Reinsurance rates need to harden further, Moody’s believes, as so far they are not sufficiently high to offset volatile reinsurer results.
“We expect the current pricing upturn will last through 2021, and a majority of our primary companies are expecting price increases of +5% or more across the board next year,” the rating agency forecast.
Plunging interest rates, social inflation related costs and higher priced retrocession, are all added challenges that reinsurance firms now face, and Mood’s notes that alternative capital is likely to continue to adjust its ambitions in the space in search of higher, more stable returns, which could further impact reinsurers operational abilities and costs.

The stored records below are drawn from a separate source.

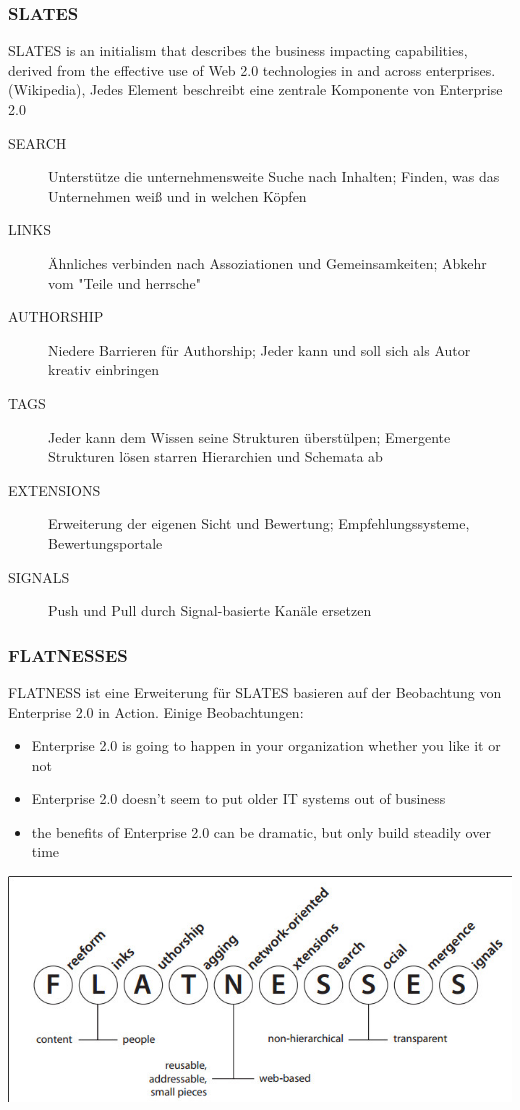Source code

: \documentclass{article} %
\begin{document}
	\subsubsection{SLATES}
	\glqq SLATES is an initialism that describes the business impacting capabilities, derived from the effective use of Web 2.0 technologies in and across enterprises.\grqq (Wikipedia), Jedes Element beschreibt eine zentrale Komponente von Enterprise 2.0
	\begin{description}
		\item[SEARCH] Unterstütze die unternehmensweite Suche nach Inhalten;
		Finden, was das Unternehmen weiß und in welchen Köpfen
		\item[LINKS] Ähnliches verbinden nach Assoziationen und Gemeinsamkeiten;
		Abkehr vom  "Teile und herrsche"
		\item[AUTHORSHIP] Niedere Barrieren für Authorship;
		Jeder kann und soll sich als Autor kreativ einbringen
		\item[TAGS] Jeder kann dem Wissen seine Strukturen überstülpen;
		Emergente Strukturen lösen starren Hierarchien und Schemata ab
		\item[EXTENSIONS] Erweiterung der eigenen Sicht und Bewertung;
		Empfehlungssysteme, Bewertungsportale
		\item[SIGNALS] Push und Pull durch Signal-basierte Kanäle ersetzen
	\end{description}
	\subsubsection{FLATNESSES}
	FLATNESS ist eine Erweiterung für SLATES basieren auf der Beobachtung von Enterprise 2.0 in Action. Einige Beobachtungen:
	\begin{itemize}
		\item Enterprise 2.0 is going to happen in your organization whether you
		like it or not
		\item Enterprise 2.0 doesn’t seem to put older IT systems out of business
		\item the benefits of Enterprise 2.0 can be dramatic, but only build steadily
		over time
	\end{itemize}
	\begin{center}
		\includegraphics[scale=0.5]{img/FLATNESS.jpg}
	\end{center}
\end{document}
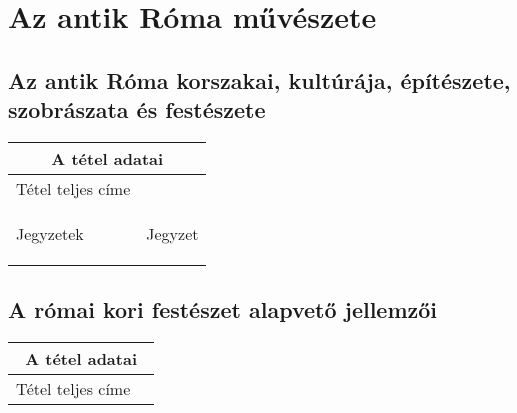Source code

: \chapter{Az antik Róma művészete} %
\label{ch:3_antik_roma}

\section{Az antik Róma korszakai, kultúrája, építészete, szobrászata és festészete}

\begin{center}
	\begin{longtable}{ | p{} | p{} | }
		
		\hline
		\multicolumn{2}{|c|}{\textbf{A tétel adatai}}
		\\ \hline
		
		\hline
		Tétel teljes címe & 
		\\ \hline
		
		Jegyzetek &
		\begin{compactitem}
			\item Jegyzet
		\end{compactitem}
		\\\hline
		
	\end{longtable}
\end{center}

\cleardoublepage


\section{A római kori festészet alapvető jellemzői}

\begin{center}
	\begin{longtable}{ | p{} | p{} | }
		
		\hline
		\multicolumn{2}{|c|}{\textbf{A tétel adatai}}
		\\ \hline
		
		\hline
		Tétel teljes címe 
		&
		
		\\ \hline
		
	\end{longtable}
\end{center}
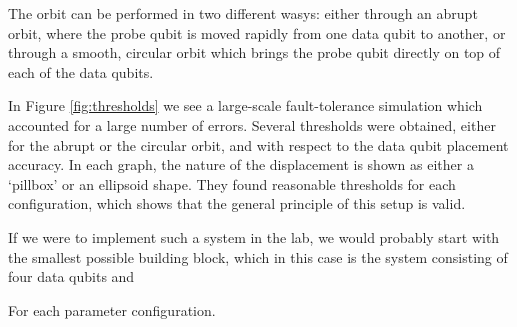 The orbit can be performed in two different wasys: either through an abrupt orbit, where the probe qubit is moved rapidly from one data qubit to another, or through a smooth, circular orbit which brings the probe qubit directly on top of each of the data qubits. 

In Figure \ref{fig:thresholds} we see a large-scale fault-tolerance simulation which accounted for a large number of errors. Several thresholds were obtained, either for the abrupt or the circular orbit, and with respect to the data qubit placement accuracy. In each graph, the nature of the displacement is shown as either a `pillbox' or an ellipsoid shape. They found reasonable thresholds for each configuration, which shows that the general principle of this setup is valid. 

If we were to implement such a system in the lab, we would probably start with the smallest possible building block, which in this case is the system consisting of four data qubits and 

For each parameter configuration.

The gross to net strategies of some reinsurers are being tested as a result of this, alongside the retrenchment from certain catastrophe exposed regions such as Florida wind and California wildfire.
On top of all of this, Moody’s sees climate change as another challenge that reinsurers need to adapt to, as more frequent weather-related catastrophes are creating “a number of risk management challenges associated with the assessment, measurement and mitigation of catastrophe risks, and has increased the volatility of firms’ results.”
All of these factors are expected to drag on reinsurer profitability going forwards, suggesting a need for more rate and more efficiency in the market, in order to return profits to sustainable levels over the longer-term.
Which is positive for the insurance-linked securities (ILS) sector, as ILS funds and investors will be able to benefit from the improvements in rates, while also benefiting from any improvement in underwriting discipline that emerges.
How this could all affect reinsurers strategies for using more alternative capital remains to be seen.
When underwriting profits are slim to dwindling, sharing them with other sources of capital may not be as profitable as keeping them for yourself.
Because of this, as Moody’s noted, the gross to net strategy, of writing more business and utilising retrocession and third-party capital to assist in growth, while earning fees, may prove less tenable for smaller players that cannot deliver the portfolio sizes required to make this a truly long-term strategy.